In [1]:
import pandas as pd
from numble_data_preprocess import numble_preprocess, label_encoding
from collected_data_preprocess import nice_data_prepare, nice_combine, incruit_prepare, find_incruit_company
from financial_data_preprocess import make_financial_yeardata, delete_semi_active, delete_normal_active, delete_inactive, make_financial_column, replace_outlier, is_outlier

%matplotlib inline
import matplotlib as mpl
import matplotlib.pyplot as plt
import matplotlib.font_manager as fm

# 그래프에서 마이너스 폰트 깨지는 문제에 대한 대처
mpl.rcParams['axes.unicode_minus'] = False

# 1. 데이터 전처리
## 1) 비재무 데이터 전처리
### (1) 넘블 제공 데이터

In [2]:
# 데이터 가져오기
active_df = pd.read_excel("../data/1_Active_MS_Business_Info.xlsx", sheet_name = 0)
active_record_df = pd.read_excel("../data/1_Active_MS_Business_Info.xlsx", sheet_name = 2)
inactive_df = pd.read_excel("../data/2_Inactive_MS_Business_Info.xlsx", sheet_name = 0)
inactive_record_df = pd.read_excel("../data/2_Inactive_MS_Business_Info.xlsx", sheet_name = 1)

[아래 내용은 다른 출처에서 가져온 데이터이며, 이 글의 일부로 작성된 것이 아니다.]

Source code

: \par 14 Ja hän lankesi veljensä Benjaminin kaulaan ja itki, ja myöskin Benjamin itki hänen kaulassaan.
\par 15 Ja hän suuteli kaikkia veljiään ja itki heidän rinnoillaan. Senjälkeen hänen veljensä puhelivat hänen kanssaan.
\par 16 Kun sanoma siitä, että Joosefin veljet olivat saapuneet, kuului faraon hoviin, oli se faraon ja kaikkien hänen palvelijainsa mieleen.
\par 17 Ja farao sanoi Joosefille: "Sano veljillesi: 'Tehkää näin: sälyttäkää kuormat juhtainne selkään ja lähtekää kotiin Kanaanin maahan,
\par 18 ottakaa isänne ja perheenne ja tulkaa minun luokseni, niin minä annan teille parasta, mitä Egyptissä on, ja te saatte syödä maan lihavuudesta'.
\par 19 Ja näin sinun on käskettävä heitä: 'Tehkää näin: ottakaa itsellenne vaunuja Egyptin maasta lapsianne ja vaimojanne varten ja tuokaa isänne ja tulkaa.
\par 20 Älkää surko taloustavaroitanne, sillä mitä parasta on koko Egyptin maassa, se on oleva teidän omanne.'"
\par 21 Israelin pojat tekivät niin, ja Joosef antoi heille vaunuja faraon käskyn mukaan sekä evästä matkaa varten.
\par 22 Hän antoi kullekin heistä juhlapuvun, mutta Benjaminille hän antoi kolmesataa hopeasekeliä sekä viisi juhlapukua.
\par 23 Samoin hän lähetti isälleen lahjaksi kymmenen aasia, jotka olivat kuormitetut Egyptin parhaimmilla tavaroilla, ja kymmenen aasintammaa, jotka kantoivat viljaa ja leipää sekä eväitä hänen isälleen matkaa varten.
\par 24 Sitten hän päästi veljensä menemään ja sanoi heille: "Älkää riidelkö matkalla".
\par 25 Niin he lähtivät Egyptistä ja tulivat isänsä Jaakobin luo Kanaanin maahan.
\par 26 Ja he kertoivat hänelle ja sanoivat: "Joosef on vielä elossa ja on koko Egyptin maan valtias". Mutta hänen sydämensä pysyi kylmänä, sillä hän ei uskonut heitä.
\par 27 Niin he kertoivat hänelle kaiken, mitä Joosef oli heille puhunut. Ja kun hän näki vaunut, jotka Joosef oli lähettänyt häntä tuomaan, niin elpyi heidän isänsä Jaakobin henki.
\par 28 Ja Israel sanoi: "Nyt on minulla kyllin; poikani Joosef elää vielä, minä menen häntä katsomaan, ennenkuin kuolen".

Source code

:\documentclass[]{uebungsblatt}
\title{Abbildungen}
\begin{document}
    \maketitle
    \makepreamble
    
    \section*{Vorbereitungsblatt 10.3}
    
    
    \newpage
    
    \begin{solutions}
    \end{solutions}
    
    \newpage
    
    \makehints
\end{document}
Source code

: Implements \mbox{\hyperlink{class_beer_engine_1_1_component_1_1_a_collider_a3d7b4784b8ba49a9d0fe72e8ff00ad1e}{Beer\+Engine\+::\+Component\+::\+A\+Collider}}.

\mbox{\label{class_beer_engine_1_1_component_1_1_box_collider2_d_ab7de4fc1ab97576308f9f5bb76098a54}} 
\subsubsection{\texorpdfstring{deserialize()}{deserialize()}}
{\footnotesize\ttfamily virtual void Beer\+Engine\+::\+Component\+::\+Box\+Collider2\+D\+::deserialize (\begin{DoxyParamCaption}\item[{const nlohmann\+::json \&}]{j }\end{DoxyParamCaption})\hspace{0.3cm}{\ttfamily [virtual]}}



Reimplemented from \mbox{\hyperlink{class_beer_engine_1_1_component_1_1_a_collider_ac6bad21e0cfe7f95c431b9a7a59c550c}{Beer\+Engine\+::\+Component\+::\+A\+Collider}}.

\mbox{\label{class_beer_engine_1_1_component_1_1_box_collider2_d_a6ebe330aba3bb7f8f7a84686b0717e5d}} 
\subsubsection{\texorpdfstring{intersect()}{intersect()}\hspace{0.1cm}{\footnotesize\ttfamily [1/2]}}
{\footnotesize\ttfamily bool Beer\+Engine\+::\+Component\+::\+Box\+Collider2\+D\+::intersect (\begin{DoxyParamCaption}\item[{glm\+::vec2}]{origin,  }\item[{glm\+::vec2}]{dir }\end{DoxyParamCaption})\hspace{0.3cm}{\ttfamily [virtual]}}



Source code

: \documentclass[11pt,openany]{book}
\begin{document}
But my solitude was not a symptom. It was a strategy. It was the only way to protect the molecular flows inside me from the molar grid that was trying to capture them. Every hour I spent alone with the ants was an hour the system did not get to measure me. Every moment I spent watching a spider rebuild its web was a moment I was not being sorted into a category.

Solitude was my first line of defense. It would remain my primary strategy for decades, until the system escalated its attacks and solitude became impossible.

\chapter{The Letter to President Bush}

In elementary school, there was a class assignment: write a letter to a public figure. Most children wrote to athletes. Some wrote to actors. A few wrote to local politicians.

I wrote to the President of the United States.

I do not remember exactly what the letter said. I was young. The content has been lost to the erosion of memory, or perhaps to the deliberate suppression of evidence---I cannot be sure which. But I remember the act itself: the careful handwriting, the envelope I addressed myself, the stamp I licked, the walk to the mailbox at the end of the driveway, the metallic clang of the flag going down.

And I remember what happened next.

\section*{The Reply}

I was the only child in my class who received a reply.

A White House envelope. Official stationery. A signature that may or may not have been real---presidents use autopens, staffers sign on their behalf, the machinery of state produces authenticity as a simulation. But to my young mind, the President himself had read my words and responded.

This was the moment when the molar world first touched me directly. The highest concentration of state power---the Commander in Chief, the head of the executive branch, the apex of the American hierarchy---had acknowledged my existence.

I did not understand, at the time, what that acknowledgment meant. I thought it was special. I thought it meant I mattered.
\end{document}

# 컬럼명 변경, 이상치 처리, 휴폐업 컬럼 추가, 결측치 대체
df_active_left, df_inactive_left = numble_preprocess(active_df, inactive_df, active_record_df, inactive_record_df)

### (2) 외부 데이터
### - NICE : nice 홈페이지 사업자번호 조회
- 1. 기업입지 (도심/부도심 - 기준: 구와 읍이 들어가는 행정구역을 주소로 가지면 도심
- 2. 산업등급


In [4]:
# 크롤링 한 데이터 csv파일 불러오기
nice_active_df = pd.read_excel("../data/외부data/act_company_information.xls", sheet_name = 0)
nice_inactive_df = pd.read_excel("../data/외부data/rest_company_information.xls", sheet_name = 0)

# 결측치 대체, 컬럼명 변경, 기업입지와 행정구역 컬럼 만들기
nice_active_df, nice_inactive_df = nice_data_prepare(nice_active_df, nice_inactive_df)

# 넘블 비재무데이터와 결합하고 결측치 대체
df_active, df_inactive = nice_combine(df_active_left, df_inactive_left, nice_active_df, nice_inactive_df)

### - Incruit 인크루트 (우수기업)
- 이노비즈, 메인비즈, 강소기업, 우수중소기업

In [7]:
# 인크루트 데이터파일 불러오기
incruit_df = pd.read_csv('../data/외부data/4_Incruit_Data.csv')

incruit_company = incruit_df['company_name'].tolist()
incruit_result = incruit_prepare(incruit_company)

# 우수기업에 해당하는 기업 찾기
find_incruit_company(incruit_result, df_active, df_inactive)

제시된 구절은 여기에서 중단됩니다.